After slipping to lows of $18,000, Bitcoin (BTC) has gained some momentum and crossed the psychological price of $20,000.
The upward momentum is experienced amid Bitcoin whales on a spending spree based on heightened accumulation. Market insight provider Santiment explained:
“Bitcoin whales are showing signs of sustained accumulation, which has been a rarity in 2022. Since September 27th, addresses holding 100 to 10k BTC have collectively added back 46,173 BTC back to their wallets as large USDT holdings have dropped.”
Therefore, whales on the Bitcoin network are showing a sustained hodling trend, which can also be depicted by the fact that more coins have been leaving crypto exchanges.
“Bitcoin continues to see its supply moving away from exchanges as traders show further signs of being content with their current holdings. With less than 9% of BTC on exchanges for the first time since 2018, it is a good bode of confidence for bulls.”
Bitcoin exiting exchanges usually reflect a hodling culture because coins are transferred to digital wallets or cold storage for the future other than speculation. Therefore, it’s a bullish signal because it slashes selling pressure.
Bitcoin hodlers have not shown signs of relenting in their quest to have more coins because more than 42 million addresses hold BTC despite the bear market.
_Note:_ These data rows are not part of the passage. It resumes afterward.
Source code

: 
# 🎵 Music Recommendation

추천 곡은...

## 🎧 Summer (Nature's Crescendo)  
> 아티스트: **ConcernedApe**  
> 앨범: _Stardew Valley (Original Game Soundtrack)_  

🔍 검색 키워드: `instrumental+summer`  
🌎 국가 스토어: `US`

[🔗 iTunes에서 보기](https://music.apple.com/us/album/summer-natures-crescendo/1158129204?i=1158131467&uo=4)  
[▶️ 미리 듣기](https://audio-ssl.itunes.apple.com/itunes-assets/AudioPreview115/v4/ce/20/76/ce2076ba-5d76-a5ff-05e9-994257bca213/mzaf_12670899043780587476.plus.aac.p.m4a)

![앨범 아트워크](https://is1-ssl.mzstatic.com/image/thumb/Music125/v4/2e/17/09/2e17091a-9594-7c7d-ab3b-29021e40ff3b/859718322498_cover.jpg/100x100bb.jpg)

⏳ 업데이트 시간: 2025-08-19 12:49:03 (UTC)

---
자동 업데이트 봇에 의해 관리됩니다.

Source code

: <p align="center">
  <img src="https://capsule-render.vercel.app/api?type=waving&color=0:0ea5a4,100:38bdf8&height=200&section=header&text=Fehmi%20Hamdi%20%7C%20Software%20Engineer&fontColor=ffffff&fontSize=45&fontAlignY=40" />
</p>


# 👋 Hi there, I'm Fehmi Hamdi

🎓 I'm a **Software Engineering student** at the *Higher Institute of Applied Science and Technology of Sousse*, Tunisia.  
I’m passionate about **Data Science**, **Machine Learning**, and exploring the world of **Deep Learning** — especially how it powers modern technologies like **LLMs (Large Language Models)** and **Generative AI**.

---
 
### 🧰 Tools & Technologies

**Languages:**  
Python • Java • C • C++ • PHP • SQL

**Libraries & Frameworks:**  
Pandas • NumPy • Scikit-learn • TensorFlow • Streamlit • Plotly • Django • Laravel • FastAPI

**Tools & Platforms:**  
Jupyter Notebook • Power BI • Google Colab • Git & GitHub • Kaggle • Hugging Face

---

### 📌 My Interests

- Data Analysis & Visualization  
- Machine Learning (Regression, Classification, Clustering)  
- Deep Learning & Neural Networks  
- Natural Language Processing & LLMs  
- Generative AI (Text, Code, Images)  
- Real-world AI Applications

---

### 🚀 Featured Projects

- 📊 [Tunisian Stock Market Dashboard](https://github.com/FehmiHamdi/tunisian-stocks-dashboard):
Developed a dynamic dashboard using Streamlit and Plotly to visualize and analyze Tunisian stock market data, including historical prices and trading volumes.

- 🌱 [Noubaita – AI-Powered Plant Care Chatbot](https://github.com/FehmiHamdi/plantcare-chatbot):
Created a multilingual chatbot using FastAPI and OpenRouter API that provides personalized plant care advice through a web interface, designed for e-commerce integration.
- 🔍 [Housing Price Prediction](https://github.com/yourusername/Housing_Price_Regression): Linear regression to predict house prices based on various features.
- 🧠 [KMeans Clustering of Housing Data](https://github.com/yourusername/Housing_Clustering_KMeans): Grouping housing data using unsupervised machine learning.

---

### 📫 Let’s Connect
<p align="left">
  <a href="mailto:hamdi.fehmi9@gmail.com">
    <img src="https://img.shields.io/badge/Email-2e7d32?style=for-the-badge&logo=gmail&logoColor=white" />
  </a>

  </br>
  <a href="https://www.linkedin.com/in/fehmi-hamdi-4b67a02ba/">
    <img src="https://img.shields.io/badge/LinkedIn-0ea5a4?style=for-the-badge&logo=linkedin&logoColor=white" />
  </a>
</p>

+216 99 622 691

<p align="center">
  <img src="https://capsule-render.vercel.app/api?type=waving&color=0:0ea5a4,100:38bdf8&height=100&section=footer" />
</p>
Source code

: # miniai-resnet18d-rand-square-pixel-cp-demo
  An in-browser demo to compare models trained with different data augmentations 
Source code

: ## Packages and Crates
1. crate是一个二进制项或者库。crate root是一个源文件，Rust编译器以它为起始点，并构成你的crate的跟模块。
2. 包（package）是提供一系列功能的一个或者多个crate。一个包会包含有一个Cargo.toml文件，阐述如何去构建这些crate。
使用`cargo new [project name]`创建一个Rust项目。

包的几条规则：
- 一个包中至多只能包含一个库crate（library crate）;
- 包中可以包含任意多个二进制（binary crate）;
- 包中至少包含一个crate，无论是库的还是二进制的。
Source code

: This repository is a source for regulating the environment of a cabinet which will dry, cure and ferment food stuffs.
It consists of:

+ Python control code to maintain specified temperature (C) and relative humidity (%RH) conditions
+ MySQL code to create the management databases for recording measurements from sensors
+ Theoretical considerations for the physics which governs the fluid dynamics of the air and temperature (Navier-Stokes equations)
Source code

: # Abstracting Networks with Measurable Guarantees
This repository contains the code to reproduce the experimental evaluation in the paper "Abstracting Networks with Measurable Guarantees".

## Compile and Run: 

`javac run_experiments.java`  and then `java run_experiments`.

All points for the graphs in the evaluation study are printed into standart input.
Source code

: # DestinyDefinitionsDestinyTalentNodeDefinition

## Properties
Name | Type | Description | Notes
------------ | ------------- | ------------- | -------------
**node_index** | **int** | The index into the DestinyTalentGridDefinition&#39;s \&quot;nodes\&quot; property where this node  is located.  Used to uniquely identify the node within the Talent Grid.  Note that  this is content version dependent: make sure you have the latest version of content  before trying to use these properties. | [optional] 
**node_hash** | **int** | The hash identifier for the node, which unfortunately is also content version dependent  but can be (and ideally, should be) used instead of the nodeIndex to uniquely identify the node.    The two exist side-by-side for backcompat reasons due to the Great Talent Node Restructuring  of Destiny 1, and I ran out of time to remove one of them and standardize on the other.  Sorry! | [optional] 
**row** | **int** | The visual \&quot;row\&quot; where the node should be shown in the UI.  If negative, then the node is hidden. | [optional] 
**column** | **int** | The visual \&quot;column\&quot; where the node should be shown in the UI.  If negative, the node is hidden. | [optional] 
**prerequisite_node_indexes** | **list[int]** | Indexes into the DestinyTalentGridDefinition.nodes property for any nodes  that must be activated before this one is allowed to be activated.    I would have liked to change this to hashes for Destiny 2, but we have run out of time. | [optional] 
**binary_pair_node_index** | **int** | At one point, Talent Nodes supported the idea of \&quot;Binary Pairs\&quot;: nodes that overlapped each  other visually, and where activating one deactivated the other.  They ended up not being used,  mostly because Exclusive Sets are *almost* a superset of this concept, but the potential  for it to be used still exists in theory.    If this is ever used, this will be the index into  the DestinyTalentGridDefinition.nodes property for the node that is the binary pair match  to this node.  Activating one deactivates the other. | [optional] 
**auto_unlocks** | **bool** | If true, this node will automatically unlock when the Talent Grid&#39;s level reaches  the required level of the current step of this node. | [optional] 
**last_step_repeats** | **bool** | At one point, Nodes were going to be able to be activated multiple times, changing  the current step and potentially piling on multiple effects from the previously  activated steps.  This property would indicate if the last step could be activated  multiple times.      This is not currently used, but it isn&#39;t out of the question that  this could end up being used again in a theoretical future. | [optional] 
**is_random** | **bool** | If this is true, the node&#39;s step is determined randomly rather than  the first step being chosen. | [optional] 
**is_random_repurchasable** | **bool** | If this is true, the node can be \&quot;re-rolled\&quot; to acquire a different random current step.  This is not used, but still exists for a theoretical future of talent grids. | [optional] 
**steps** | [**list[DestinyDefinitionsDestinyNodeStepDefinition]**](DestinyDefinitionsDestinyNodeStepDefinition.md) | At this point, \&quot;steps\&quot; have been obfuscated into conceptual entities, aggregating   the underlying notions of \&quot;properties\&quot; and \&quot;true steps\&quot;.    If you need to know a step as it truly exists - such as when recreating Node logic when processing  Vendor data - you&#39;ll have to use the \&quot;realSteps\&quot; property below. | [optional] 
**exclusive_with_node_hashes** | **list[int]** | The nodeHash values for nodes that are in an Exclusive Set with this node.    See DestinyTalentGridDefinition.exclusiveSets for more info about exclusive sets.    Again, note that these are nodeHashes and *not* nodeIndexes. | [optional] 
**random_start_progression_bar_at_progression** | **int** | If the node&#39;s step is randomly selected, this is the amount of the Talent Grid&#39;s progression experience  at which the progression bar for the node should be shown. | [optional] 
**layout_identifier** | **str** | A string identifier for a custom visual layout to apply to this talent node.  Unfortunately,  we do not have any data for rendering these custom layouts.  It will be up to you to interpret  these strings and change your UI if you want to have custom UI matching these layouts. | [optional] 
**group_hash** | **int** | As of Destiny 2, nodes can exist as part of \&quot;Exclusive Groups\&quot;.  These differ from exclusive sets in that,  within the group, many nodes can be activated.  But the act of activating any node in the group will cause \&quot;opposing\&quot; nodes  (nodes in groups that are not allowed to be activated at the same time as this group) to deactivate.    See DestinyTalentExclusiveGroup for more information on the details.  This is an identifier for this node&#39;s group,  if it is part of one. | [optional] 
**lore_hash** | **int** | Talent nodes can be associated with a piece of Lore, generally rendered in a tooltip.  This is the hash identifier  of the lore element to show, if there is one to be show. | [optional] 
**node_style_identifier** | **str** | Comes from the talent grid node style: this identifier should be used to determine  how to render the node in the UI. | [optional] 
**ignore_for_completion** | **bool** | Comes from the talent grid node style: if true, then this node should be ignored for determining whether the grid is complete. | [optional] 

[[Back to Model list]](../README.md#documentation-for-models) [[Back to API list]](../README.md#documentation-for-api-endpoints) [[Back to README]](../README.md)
This is 4.5 million more than 2021; data analytic firm IntoTheBlock pointed out.
The bullish momentum being experienced in the BTC market is coming at a time when the UNCTAD has cautioned the federal reserve not to throw caution to the wind when tightening fiscal and monetary policies because this could prompt a global recession.
The Fed has been at the forefront of increasing interest rates, which have been detrimental to the crypto market as bears continue to bite.
Therefore, if the Fed heeds to this call, a bullish trend might be triggered in the crypto market because interest rate hikes have been the primary stumbling blocks.